June 18, 2020
Platinum chemotherapeutics such as oxaliplatin are among the most effective anticancer agents, but their clinical use is associated with severe damage to peripheral nerves (neurotoxicity).
Using unique genetically engineered mouse and rat models, Kevin Huang, a graduate student at the College of Pharmacy, and his mentors, Shuiying Hu, PhD, and Alex Sparreboom, PhD, from the Division of Pharmaceutics and Pharmacology, reported in the Journal of Clinical Investigation that this toxicity is dependent on a transporter-mediated uptake process.
The identified transport system can be inhibited by the tyrosine kinase inhibitor dasatinib, and pretreatment with this agent can prevent neurotoxicity in mice without negatively affecting anticancer properties.
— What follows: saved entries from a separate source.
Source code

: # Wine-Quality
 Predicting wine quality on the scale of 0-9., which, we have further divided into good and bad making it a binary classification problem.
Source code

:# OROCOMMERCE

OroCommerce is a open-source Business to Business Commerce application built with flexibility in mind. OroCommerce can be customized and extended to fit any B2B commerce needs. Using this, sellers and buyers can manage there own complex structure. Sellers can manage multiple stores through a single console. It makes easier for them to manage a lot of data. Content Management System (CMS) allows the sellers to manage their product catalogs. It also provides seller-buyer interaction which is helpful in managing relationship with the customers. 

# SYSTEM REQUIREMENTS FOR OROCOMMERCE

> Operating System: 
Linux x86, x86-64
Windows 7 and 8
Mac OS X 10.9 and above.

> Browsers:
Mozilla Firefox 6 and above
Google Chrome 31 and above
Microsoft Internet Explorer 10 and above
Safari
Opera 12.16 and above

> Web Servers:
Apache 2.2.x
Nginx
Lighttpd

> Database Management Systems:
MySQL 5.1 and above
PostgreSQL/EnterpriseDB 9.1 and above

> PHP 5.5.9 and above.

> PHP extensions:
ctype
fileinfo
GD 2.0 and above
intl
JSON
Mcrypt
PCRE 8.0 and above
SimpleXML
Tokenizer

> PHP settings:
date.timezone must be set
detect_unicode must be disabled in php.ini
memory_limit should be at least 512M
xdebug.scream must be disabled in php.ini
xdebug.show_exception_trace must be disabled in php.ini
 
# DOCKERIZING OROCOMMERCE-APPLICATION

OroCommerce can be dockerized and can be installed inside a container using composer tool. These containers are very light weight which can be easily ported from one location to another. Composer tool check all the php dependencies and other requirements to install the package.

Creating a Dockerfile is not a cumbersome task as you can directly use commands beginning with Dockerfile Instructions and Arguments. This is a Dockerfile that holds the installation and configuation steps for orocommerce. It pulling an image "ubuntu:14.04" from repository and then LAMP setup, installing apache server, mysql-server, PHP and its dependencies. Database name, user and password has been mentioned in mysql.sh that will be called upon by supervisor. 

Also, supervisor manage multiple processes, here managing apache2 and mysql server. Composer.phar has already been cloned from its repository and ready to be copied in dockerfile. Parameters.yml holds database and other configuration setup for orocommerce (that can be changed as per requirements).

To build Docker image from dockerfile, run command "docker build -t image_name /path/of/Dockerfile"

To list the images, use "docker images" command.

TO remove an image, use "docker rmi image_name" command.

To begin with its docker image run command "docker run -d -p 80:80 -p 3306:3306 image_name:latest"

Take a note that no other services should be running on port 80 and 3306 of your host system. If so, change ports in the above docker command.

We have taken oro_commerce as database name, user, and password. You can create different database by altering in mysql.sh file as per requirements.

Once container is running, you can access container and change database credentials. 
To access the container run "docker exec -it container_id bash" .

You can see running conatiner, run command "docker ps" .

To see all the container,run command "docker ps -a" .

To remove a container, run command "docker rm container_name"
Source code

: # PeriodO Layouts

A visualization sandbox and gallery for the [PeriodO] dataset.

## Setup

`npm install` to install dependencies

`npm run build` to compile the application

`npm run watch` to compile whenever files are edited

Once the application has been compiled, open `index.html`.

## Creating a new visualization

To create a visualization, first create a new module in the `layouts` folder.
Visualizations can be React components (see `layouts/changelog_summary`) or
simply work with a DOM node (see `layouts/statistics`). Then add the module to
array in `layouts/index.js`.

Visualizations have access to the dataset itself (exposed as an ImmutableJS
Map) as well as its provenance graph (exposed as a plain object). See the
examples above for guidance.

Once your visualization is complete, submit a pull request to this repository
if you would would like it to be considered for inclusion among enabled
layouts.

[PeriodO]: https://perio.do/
"The significance of these findings is that we identified a novel intervention strategy to prevent oxaliplatin neurotoxicity in rodent models, and we hope for the continued success of this project as it moves from the benchtop and into cancer patients," Huang said. "Drs. Shuiying and Sparreboom have been nothing short of amazing mentors by providing me with endless support throughout my graduate career. They deserve equal recognition and acknowledgment."
The clinical relevance of this concept is currently being explored in patients with colorectal cancer in collaboration with medical oncologists at The Ohio State University Comprehensive Cancer Center – Arthur G. James Cancer Hospital and Richard J. Solove Research Institute.